Today I went back and forth to Liverpool across a storm-swept England to see two video installations at the Liverpool Biennale. Both were extraordinary and created such a set of resonances and memories that I’m going to have to write a full-length piece about it. It’ll still take two days to post. We have said, over and again, that to our friends and families we owe everything. The debt was posted due today.
The reason I traveled was to see this film by director John Akomfrah about the life of the British-Caribbean writer and theorist Stuart Hall. That’s Stuart in the middle screen above. To be more exact, while the Biennale lists Akomfrah as the artist, the film itself does not, giving full and widespread credit to the team that put the film together.

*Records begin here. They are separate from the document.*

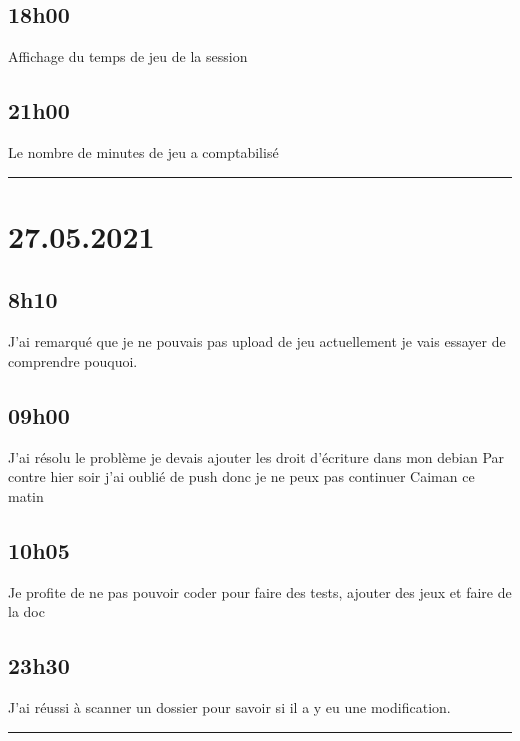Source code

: \documentclass[a4paper,12pt,french]{sphinxmanual}
\begin{document}
\subsection{18h00}
\label{\detokenize{logbook:id161}}
\sphinxAtStartPar
Affichage du temps de jeu de la session


\subsection{21h00}
\label{\detokenize{logbook:id162}}
\sphinxAtStartPar
Le nombre de minutes de jeu a comptabilisé


\bigskip\hrule\bigskip



\section{27.05.2021}
\label{\detokenize{logbook:id163}}

\subsection{8h10}
\label{\detokenize{logbook:id164}}
\sphinxAtStartPar
J’ai remarqué que je ne pouvais pas upload de jeu actuellement je vais essayer de comprendre pouquoi.


\subsection{09h00}
\label{\detokenize{logbook:id165}}
\sphinxAtStartPar
J’ai résolu le problème je devais ajouter les droit d’écriture dans mon debian
Par contre hier soir j’ai oublié de push donc je ne peux pas continuer Caiman ce matin


\subsection{10h05}
\label{\detokenize{logbook:id166}}
\sphinxAtStartPar
Je profite de ne pas pouvoir coder pour faire des tests, ajouter des jeux et faire de la doc


\subsection{23h30}
\label{\detokenize{logbook:id167}}
\sphinxAtStartPar
J’ai réussi à scanner un dossier pour savoir si il a y eu une modification.


\bigskip\hrule\bigskip
\end{document}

It’s a remarkable piece of visualizing theory and history. Shown on three screens simultaneously, the film visualizes, in a sense, what it must have been like to be Stuart Hall in his earlier career. The three screens would be showing personal photographs, filmed interviews from various periods, archive film and photography, news footage and so on. Meanwhile the sound would blend music, often jazz, with Hall’s commentary and radio interviews and other sound, such as the sea or machinery. It was a polyphony, edited so that all the sounds and images reinforced rather than disrupted each other.
I had the thought while watching that the film was like a Ways of Seeing for 2012, so it was resonant to see Mike Dibb, who worked on Berger’s film, acknowledged in the credits.
There were powerfully revelatory moments throughout. It turns out–did I somewhere know this?–that Stuart has Sephardic-Jewish in his family tree. In the film, we see his mother and that lineage is visibly apparent–it’s mine, too, so I’m allowed to say this. Was there some affinity that I had felt, having worked with Hall when I was a young activist and editor on Marxism Today, and always taking his thought to be a lodestone? Perhaps.
Many years later Kathleen, my partner, became close friends with Catherine Hall, Stuart’s wife of many years. To see a set of what I presume are their wedding photographs was very moving in ways that were also very overdetermined. Hall attended the same Oxford college as my father in the same time period. He says in the film that he knew at once that, while he could study there, he
could never be a part of it.
Years later those were my feelings exactly, although not my father’s, who liked it and has remained attached to his college.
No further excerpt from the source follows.